There are some ontologies (e.g. chebi and NCBITaxon) which are huge, please look at this document for managing such ontologies.

Once you have configured your imports and update your repo using sh run.sh make update_repo, you should see .txt files in your src/ontology/imports folder. To import terms to your ontology, add them into the .txt file, and run sh run.sh make imports/merged_import.owl. This will download the mirrors, extract out terms relavent to what you have added, and merge all subgraphs into merged_import.owl.

From there you can use the imported terms in your edit file.

Hands on Tutorial#

  1. Clone EBISPOT/ontology_editor_training

  2. Given that ‘Chardonnay wine’ is a generic names for wines made from Chardonnay (varietal) grapes, add a term for Chardonnay (wine) with an appropriate logical definition.

    • What does the reasoner classify as Chardonay?

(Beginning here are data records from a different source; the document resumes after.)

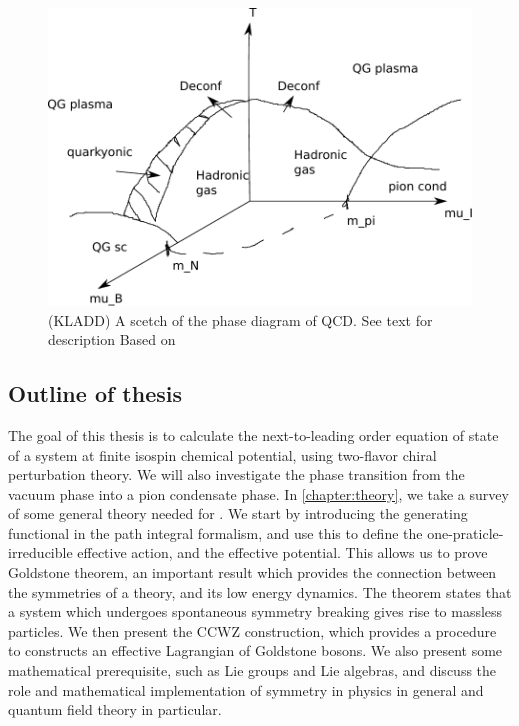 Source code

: \begin{figure}
    \centering
    \includegraphics[]{figurer/phase_diagram.pdf}
    \caption{(KLADD) A scetch of the phase diagram of QCD. See text for description Based on~\cite{from_hadrons_to_quarks,
    Brandt:QCD_phase_diagram_with_isospin_chemical_potential,Brandt:QCD_phase_diagram_for_nonzero_isospin-asymmetry,Fukushima:The_phase_diagram_of_dense_QCD,mannarelli:meson_condensation}
    }
    \label{fig:phase diag qcd}
\end{figure}

\subsection*{Outline of thesis}
The goal of this thesis is to calculate the next-to-leading order equation of state of a system at finite isospin chemical potential, using two-flavor chiral perturbation theory.
We will also investigate the phase transition from the vacuum phase into a pion condensate phase.
In \autoref{chapter:theory}, we take a survey of some general theory needed for \chpt.
We start by introducing the generating functional in the path integral formalism, and use this to define the one-praticle-irreducible effective action, and the effective potential.
This allows us to prove Goldstone theorem, an important result which provides the connection between the symmetries of a theory, and its low energy dynamics.
The theorem states that a system which undergoes spontaneous symmetry breaking gives rise to massless particles.
We then present the CCWZ construction, which provides a procedure to constructs an effective Lagrangian of Goldstone bosons.
We also present some mathematical prerequisite, such as Lie groups and Lie algebras, and discuss the role and mathematical implementation of symmetry in physics in general and quantum field theory in particular.

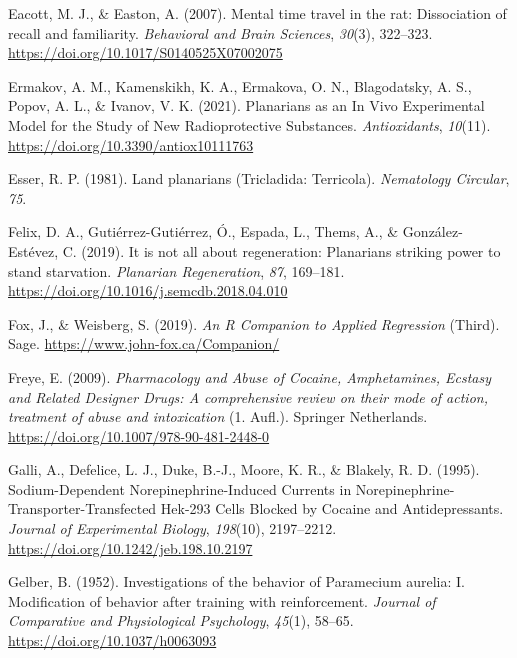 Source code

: \documentclass[
  jou,
  floatsintext,
  longtable,
  nolmodern,
  notxfonts,
  notimes,
  donotrepeattitle,
  colorlinks=true,linkcolor=blue,citecolor=blue,urlcolor=blue]{apa7}
\newlength{\cslhangindent}
\newenvironment{CSLReferences}[2] %
 {\begin{list}{}{%
  \setlength{\itemindent}{0pt}
  \setlength{\leftmargin}{0pt}
  \setlength{\parsep}{0pt}
  \ifodd #1
   \setlength{\leftmargin}{\cslhangindent}
   \setlength{\itemindent}{-1\cslhangindent}
  \fi
  \setlength{\itemsep}{#2\baselineskip}}}
 {\end{list}}
\begin{document}
\begin{CSLReferences}{1}{0}
Eacott, M. J., \& Easton, A. (2007). Mental time travel in the rat:
{Dissociation} of recall and familiarity. \emph{Behavioral and Brain
Sciences}, \emph{30}(3), 322--323.
\url{https://doi.org/10.1017/S0140525X07002075}

Ermakov, A. M., Kamenskikh, K. A., Ermakova, O. N., Blagodatsky, A. S.,
Popov, A. L., \& Ivanov, V. K. (2021). Planarians as an {In} {Vivo}
{Experimental} {Model} for the {Study} of {New} {Radioprotective}
{Substances}. \emph{Antioxidants}, \emph{10}(11).
\url{https://doi.org/10.3390/antiox10111763}

Esser, R. P. (1981). Land planarians ({Tricladida}: {Terricola}).
\emph{Nematology Circular}, \emph{75}.

Felix, D. A., Gutiérrez-Gutiérrez, Ó., Espada, L., Thems, A., \&
González-Estévez, C. (2019). It is not all about regeneration:
{Planarians} striking power to stand starvation. \emph{Planarian
Regeneration}, \emph{87}, 169--181.
\url{https://doi.org/10.1016/j.semcdb.2018.04.010}

Fox, J., \& Weisberg, S. (2019). \emph{An {R} {Companion} to {Applied}
{Regression}} (Third). Sage. \url{https://www.john-fox.ca/Companion/}

Freye, E. (2009). \emph{Pharmacology and {Abuse} of {Cocaine},
{Amphetamines}, {Ecstasy} and {Related} {Designer} {Drugs}: {A}
comprehensive review on their mode of action, treatment of abuse and
intoxication} (1. Aufl.). Springer Netherlands.
\url{https://doi.org/10.1007/978-90-481-2448-0}

Galli, A., Defelice, L. J., Duke, B.-J., Moore, K. R., \& Blakely, R. D.
(1995). Sodium-{Dependent} {Norepinephrine}-{Induced} {Currents} in
{Norepinephrine}-{Transporter}-{Transfected} {Hek}-293 {Cells} {Blocked}
by {Cocaine} and {Antidepressants}. \emph{Journal of Experimental
Biology}, \emph{198}(10), 2197--2212.
\url{https://doi.org/10.1242/jeb.198.10.2197}

Gelber, B. (1952). Investigations of the behavior of {Paramecium}
aurelia: {I}. {Modification} of behavior after training with
reinforcement. \emph{Journal of Comparative and Physiological
Psychology}, \emph{45}(1), 58--65.
\url{https://doi.org/10.1037/h0063093}


\end{CSLReferences}
\end{document}

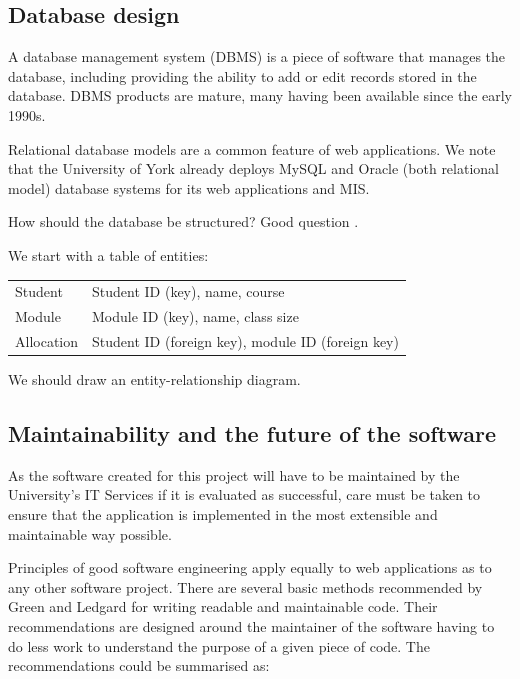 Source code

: \documentclass[]{scrartcl}
\begin{document}
\subsection{Database design}

A database management system (DBMS) is a piece of software that manages the database, including providing the ability to add or edit records stored in the database. DBMS products are mature, many having been available since the early 1990s.

Relational database models are a common feature of web applications. We note that the University of York already deploys MySQL and Oracle (both relational model) database systems for its web applications and MIS.

How should the database be structured? Good question \cite{DatabaseModelsLanguagesDesign}.

We start with a table of entities:

\begin{tabular}{ l l }
  Student    & Student ID (key), name, course \\
  Module     & Module ID (key), name, class size \\
  Allocation & Student ID (foreign key), module ID (foreign key) \\
\end{tabular}

We should draw an entity-relationship diagram.

\subsection{Maintainability and the future of the software}

As the software created for this project will have to be maintained by the
University's IT Services if it is evaluated as successful, care must be taken
to ensure that the application is implemented in the most extensible and
maintainable way possible.

Principles of good software engineering apply equally to web applications as
to any other software project. There are several basic methods recommended by
Green and Ledgard \cite{Green:2011:CGF:2063166.2063168} for writing readable
and maintainable code. Their recommendations are designed around the
maintainer of the software having to do less work to understand the purpose of
a given piece of code. The recommendations could be summarised as:
\end{document}
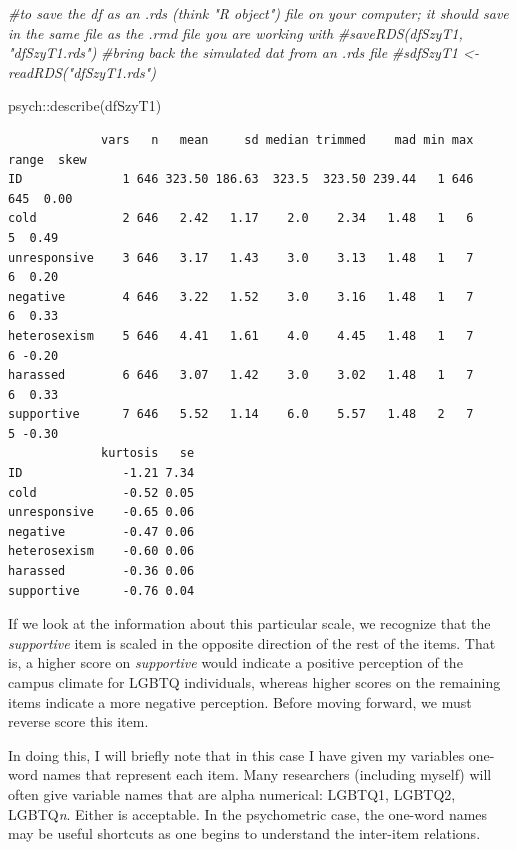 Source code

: \documentclass[
  english,
]{book}
\newenvironment{Shaded}{\begin{snugshade}}{\end{snugshade}}
\newcommand{\CommentTok}[1]{\textcolor[rgb]{0.56,0.35,0.01}{\textit{#1}}}
\newcommand{\FunctionTok}[1]{\textcolor[rgb]{0.00,0.00,0.00}{#1}}
\newcommand{\NormalTok}[1]{#1}
\newcommand{\SpecialCharTok}[1]{\textcolor[rgb]{0.00,0.00,0.00}{#1}}
\begin{document}
\begin{Shaded}
\begin{Highlighting}[]
\CommentTok{\#to save the df as an .rds (think "R object") file on your computer; it should save in the same file as the .rmd file you are working with}
\CommentTok{\#saveRDS(dfSzyT1, "dfSzyT1.rds")}
\CommentTok{\#bring back the simulated dat from an .rds file}
\CommentTok{\#sdfSzyT1 \textless{}{-} readRDS("dfSzyT1.rds")}
\end{Highlighting}
\end{Shaded}

\begin{Shaded}
\begin{Highlighting}[]
\NormalTok{psych}\SpecialCharTok{::}\FunctionTok{describe}\NormalTok{(dfSzyT1)}
\end{Highlighting}
\end{Shaded}

\begin{verbatim}
             vars   n   mean     sd median trimmed    mad min max range  skew
ID              1 646 323.50 186.63  323.5  323.50 239.44   1 646   645  0.00
cold            2 646   2.42   1.17    2.0    2.34   1.48   1   6     5  0.49
unresponsive    3 646   3.17   1.43    3.0    3.13   1.48   1   7     6  0.20
negative        4 646   3.22   1.52    3.0    3.16   1.48   1   7     6  0.33
heterosexism    5 646   4.41   1.61    4.0    4.45   1.48   1   7     6 -0.20
harassed        6 646   3.07   1.42    3.0    3.02   1.48   1   7     6  0.33
supportive      7 646   5.52   1.14    6.0    5.57   1.48   2   7     5 -0.30
             kurtosis   se
ID              -1.21 7.34
cold            -0.52 0.05
unresponsive    -0.65 0.06
negative        -0.47 0.06
heterosexism    -0.60 0.06
harassed        -0.36 0.06
supportive      -0.76 0.04
\end{verbatim}

If we look at the information about this particular scale, we recognize that the \emph{supportive} item is scaled in the opposite direction of the rest of the items. That is, a higher score on \emph{supportive} would indicate a positive perception of the campus climate for LGBTQ individuals, whereas higher scores on the remaining items indicate a more negative perception. Before moving forward, we must reverse score this item.

In doing this, I will briefly note that in this case I have given my variables one-word names that represent each item. Many researchers (including myself) will often give variable names that are alpha numerical: LGBTQ1, LGBTQ2, LGBTQ\emph{n}. Either is acceptable. In the psychometric case, the one-word names may be useful shortcuts as one begins to understand the inter-item relations.
\end{document}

  3. View the relationships (subClassOf axioms) of Chianti (wine). How might these frustrate attempts to classify wines using the pattern you just used to define Chardonnay wine?

  4. Add a term for Rosé wine or orange wine and some terms for specific wines that will be auto-classified under it.

  5. Add an import for the food ontology to the ODK repo, and import FOODON:00002364 and replace wine with the FOODON term for wine

Release Management#

The newer version of ODK utilises GitHub releases rather that uploading everything directly to GitHub. This change was made to deal with ever larger ontologies and the limitations of how much can be hosted on a GitHub repo.

For release management workflow, please utilise the workflow shown in CL documentation and update it for your ontology.